Dataset items
***
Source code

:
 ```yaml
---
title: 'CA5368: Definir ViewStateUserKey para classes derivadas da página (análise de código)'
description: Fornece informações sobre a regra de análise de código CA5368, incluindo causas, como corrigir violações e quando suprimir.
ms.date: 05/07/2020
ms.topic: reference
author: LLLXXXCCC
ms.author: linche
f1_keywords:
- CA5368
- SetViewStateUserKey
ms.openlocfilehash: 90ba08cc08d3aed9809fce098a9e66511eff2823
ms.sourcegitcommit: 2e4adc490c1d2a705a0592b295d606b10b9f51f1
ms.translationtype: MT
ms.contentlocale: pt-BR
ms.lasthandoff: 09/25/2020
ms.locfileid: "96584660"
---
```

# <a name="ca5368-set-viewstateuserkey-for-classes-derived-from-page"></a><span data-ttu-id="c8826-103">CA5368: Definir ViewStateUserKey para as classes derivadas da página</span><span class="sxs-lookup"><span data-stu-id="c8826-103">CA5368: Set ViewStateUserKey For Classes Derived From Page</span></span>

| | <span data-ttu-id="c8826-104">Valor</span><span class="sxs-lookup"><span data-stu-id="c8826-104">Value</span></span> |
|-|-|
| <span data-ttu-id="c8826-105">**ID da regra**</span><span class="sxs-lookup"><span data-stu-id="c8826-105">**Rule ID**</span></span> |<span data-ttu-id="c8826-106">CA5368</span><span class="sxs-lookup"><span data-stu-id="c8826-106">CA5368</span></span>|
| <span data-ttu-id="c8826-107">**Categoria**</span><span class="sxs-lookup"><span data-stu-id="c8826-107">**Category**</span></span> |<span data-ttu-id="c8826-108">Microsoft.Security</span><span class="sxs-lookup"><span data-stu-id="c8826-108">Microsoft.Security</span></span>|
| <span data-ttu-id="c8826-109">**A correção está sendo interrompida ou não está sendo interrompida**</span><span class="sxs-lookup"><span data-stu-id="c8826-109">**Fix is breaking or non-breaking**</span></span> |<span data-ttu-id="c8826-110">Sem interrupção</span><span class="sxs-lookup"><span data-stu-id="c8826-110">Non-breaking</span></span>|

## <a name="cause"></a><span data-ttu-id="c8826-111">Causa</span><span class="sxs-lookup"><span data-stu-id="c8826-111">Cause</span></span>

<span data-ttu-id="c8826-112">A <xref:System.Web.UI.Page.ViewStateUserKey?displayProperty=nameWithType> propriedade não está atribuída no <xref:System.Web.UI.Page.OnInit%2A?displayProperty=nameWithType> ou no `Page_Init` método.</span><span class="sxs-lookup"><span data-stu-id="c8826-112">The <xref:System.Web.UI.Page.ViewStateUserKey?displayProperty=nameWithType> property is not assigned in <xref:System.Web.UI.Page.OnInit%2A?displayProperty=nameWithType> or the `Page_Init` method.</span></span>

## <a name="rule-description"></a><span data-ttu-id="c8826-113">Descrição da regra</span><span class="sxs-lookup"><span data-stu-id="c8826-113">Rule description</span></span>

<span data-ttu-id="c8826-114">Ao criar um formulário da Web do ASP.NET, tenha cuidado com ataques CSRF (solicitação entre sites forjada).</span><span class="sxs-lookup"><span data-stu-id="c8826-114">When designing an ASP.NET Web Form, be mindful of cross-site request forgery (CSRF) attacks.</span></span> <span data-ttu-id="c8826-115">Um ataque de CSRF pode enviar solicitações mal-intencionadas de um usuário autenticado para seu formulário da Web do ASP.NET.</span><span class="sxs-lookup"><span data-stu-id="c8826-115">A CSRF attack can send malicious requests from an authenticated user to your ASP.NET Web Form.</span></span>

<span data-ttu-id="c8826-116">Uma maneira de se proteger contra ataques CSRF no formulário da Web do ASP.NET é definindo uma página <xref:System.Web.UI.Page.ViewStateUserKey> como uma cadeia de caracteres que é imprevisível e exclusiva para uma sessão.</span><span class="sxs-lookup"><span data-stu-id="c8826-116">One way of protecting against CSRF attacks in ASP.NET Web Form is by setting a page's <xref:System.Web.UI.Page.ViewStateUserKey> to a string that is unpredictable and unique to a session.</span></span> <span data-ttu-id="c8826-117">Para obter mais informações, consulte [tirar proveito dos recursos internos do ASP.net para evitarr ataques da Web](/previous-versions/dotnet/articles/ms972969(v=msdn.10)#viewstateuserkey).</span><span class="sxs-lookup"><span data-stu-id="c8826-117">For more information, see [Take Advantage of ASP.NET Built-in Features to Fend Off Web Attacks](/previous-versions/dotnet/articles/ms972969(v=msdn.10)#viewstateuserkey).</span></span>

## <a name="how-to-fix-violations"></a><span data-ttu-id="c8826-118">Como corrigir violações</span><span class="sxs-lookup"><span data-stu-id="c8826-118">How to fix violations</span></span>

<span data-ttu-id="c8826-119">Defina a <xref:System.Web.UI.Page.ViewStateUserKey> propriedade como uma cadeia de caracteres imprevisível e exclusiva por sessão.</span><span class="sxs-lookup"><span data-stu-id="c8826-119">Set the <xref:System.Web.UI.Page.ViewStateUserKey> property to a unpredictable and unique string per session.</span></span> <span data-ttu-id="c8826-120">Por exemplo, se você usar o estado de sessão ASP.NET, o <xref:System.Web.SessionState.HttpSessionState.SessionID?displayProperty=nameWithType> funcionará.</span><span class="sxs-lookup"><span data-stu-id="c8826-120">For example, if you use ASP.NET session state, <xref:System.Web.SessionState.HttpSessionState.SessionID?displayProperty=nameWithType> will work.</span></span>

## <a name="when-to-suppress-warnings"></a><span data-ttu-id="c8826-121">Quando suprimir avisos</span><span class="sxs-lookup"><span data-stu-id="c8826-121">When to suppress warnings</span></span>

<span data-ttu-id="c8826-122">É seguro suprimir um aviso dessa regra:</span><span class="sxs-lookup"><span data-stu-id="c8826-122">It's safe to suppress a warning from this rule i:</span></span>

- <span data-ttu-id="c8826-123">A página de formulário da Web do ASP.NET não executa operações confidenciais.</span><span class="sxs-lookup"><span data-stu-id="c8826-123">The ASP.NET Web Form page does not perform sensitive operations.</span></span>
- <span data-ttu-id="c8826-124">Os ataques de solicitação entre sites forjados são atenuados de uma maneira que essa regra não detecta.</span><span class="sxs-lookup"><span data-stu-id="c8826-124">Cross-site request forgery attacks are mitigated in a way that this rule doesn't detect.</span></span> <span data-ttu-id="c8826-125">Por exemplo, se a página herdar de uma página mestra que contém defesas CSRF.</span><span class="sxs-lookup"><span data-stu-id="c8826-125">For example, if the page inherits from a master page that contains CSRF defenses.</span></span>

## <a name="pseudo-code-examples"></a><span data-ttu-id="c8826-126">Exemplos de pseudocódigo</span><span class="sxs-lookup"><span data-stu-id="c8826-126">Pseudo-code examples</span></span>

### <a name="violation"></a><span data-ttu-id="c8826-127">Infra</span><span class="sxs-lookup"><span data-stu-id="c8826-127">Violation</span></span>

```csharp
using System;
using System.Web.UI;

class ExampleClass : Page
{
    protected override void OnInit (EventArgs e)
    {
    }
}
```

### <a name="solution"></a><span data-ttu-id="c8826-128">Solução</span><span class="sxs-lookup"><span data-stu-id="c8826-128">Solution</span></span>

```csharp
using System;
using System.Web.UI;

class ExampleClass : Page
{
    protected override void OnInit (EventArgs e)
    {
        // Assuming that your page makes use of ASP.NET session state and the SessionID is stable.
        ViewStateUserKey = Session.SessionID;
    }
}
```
***
Task instructions :: Each line that contains the string "maneira" should be copied from the data above.

Exercise response ::
<span data-ttu-id="c8826-116">Uma maneira de se proteger contra ataques CSRF no formulário da Web do ASP.NET é definindo uma página <xref:System.Web.UI.Page.ViewStateUserKey> como uma cadeia de caracteres que é imprevisível e exclusiva para uma sessão.</span><span class="sxs-lookup"><span data-stu-id="c8826-116">One way of protecting against CSRF attacks in ASP.NET Web Form is by setting a page's <xref:System.Web.UI.Page.ViewStateUserKey> to a string that is unpredictable and unique to a session.</span></span> <span data-ttu-id="c8826-117">Para obter mais informações, consulte [tirar proveito dos recursos internos do ASP.net para evitarr ataques da Web](/previous-versions/dotnet/articles/ms972969(v=msdn.10)#viewstateuserkey).</span><span class="sxs-lookup"><span data-stu-id="c8826-117">For more information, see [Take Advantage of ASP.NET Built-in Features to Fend Off Web Attacks](/previous-versions/dotnet/articles/ms972969(v=msdn.10)#viewstateuserkey).</span></span>
- <span data-ttu-id="c8826-124">Os ataques de solicitação entre sites forjados são atenuados de uma maneira que essa regra não detecta.</span><span class="sxs-lookup"><span data-stu-id="c8826-124">Cross-site request forgery attacks are mitigated in a way that this rule doesn't detect.</span></span> <span data-ttu-id="c8826-125">Por exemplo, se a página herdar de uma página mestra que contém defesas CSRF.</span><span class="sxs-lookup"><span data-stu-id="c8826-125">For example, if the page inherits from a master page that contains CSRF defenses.</span></span>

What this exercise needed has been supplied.